Your goal -
Every line of the records below that holds the word "void" should be copied out.

Plain-text document sources
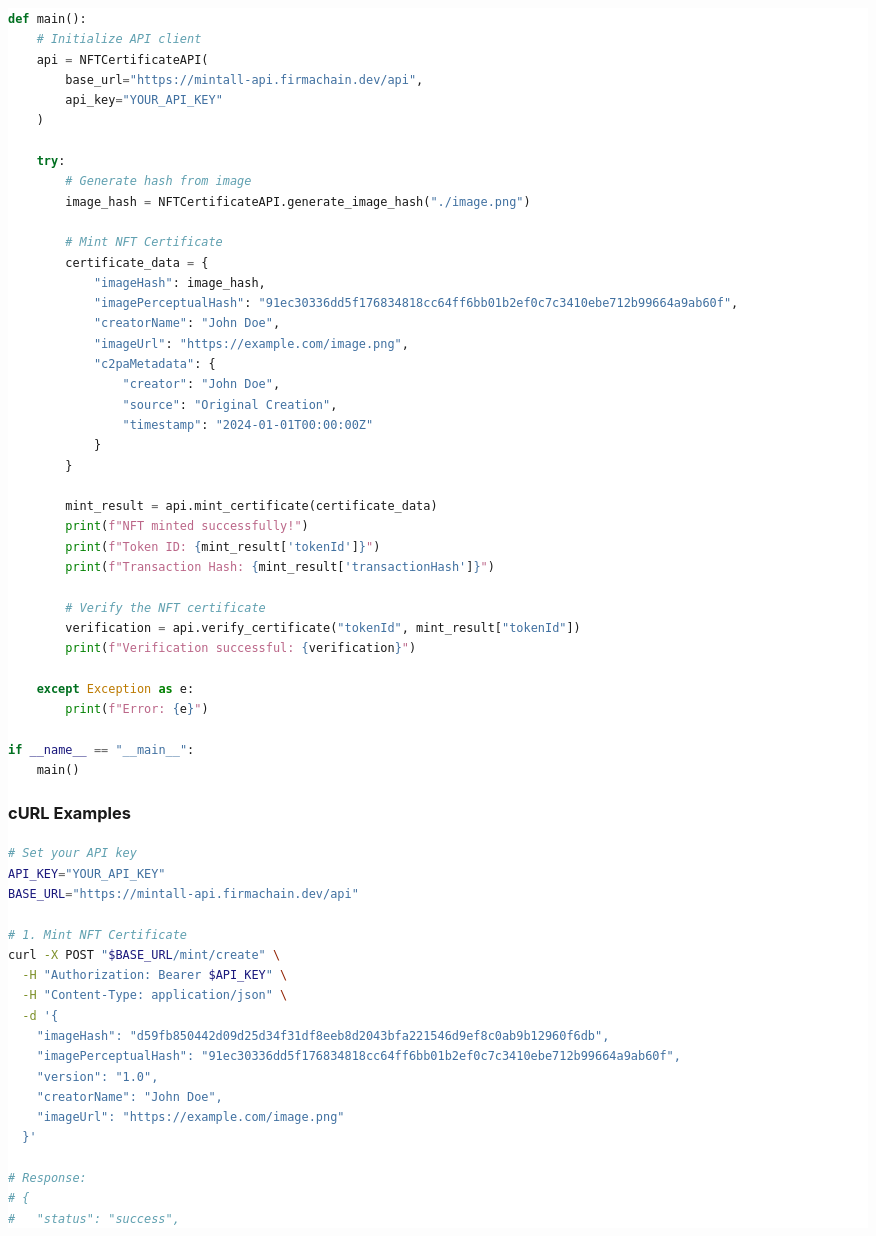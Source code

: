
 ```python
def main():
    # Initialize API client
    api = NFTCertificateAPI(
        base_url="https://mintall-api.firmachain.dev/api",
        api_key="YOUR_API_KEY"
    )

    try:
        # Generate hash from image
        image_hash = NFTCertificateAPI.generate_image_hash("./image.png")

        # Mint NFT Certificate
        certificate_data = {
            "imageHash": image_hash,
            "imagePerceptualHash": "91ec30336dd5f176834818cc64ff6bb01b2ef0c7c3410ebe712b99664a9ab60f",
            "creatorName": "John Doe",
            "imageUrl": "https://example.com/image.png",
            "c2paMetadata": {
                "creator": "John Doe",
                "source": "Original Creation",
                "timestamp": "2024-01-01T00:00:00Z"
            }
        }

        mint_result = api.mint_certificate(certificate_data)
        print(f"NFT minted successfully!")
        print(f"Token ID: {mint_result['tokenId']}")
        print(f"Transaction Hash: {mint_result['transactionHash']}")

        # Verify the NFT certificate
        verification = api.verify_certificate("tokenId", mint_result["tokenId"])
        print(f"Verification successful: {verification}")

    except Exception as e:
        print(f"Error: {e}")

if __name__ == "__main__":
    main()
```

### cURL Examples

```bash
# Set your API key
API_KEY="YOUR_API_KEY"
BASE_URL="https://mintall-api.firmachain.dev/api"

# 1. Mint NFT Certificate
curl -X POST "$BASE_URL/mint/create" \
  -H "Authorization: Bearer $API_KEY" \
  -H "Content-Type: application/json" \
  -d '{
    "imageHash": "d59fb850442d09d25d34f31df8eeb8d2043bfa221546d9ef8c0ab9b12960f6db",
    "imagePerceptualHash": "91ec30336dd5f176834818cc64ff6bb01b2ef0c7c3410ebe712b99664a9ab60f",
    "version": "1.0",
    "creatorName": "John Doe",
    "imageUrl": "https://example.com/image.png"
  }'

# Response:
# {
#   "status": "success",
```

==

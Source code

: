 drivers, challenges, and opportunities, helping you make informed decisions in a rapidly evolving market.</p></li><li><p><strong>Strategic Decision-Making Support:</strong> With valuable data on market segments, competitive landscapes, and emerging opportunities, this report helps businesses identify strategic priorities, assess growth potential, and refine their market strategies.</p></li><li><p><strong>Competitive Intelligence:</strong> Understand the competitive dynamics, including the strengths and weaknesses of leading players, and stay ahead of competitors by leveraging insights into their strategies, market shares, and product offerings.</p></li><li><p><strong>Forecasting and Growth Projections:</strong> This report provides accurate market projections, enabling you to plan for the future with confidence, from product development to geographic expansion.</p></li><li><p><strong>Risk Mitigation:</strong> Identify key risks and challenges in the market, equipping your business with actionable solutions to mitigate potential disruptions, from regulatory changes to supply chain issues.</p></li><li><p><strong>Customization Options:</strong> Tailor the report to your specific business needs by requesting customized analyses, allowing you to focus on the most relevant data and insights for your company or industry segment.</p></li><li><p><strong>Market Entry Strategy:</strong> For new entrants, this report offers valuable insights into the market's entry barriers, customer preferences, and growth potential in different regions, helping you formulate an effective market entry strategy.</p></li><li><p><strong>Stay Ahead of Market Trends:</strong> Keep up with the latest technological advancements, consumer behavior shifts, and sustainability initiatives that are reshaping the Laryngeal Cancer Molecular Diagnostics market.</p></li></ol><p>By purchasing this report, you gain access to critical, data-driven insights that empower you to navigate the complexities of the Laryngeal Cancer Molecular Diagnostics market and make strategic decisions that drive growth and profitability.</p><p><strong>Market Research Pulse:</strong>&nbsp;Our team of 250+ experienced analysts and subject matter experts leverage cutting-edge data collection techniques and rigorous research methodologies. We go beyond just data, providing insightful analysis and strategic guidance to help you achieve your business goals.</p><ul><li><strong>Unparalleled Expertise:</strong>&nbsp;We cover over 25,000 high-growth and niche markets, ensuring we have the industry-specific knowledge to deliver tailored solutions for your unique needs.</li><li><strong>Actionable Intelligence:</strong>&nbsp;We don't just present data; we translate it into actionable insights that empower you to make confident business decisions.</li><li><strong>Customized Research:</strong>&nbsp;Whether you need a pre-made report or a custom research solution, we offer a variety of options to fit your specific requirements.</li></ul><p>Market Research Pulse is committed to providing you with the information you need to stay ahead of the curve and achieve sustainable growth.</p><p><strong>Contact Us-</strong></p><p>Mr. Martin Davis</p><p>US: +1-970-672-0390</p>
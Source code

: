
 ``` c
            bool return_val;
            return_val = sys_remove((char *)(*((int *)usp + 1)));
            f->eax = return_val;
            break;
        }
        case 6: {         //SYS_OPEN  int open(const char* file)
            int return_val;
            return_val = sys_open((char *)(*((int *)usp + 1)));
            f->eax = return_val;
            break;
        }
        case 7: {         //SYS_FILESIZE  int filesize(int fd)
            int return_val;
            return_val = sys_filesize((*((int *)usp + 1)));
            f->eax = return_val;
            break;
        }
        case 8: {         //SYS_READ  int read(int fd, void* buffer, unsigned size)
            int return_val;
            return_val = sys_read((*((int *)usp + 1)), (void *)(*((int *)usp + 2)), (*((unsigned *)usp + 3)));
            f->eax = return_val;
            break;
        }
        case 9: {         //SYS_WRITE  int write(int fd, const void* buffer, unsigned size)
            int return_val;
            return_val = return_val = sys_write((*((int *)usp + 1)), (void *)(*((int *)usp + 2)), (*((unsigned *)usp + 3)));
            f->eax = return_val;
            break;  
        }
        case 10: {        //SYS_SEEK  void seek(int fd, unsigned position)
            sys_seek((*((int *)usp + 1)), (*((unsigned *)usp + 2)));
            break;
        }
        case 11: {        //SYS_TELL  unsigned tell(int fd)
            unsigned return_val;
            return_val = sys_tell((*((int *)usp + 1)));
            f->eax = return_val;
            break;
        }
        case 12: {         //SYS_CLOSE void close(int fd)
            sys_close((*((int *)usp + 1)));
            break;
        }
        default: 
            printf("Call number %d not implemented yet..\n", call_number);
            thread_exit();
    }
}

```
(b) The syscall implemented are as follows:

Answer -
        case 8: {         //SYS_READ  int read(int fd, void* buffer, unsigned size)
            return_val = sys_read((*((int *)usp + 1)), (void *)(*((int *)usp + 2)), (*((unsigned *)usp + 3)));
        case 9: {         //SYS_WRITE  int write(int fd, const void* buffer, unsigned size)
            return_val = return_val = sys_write((*((int *)usp + 1)), (void *)(*((int *)usp + 2)), (*((unsigned *)usp + 3)));
        case 10: {        //SYS_SEEK  void seek(int fd, unsigned position)
        case 12: {         //SYS_CLOSE void close(int fd)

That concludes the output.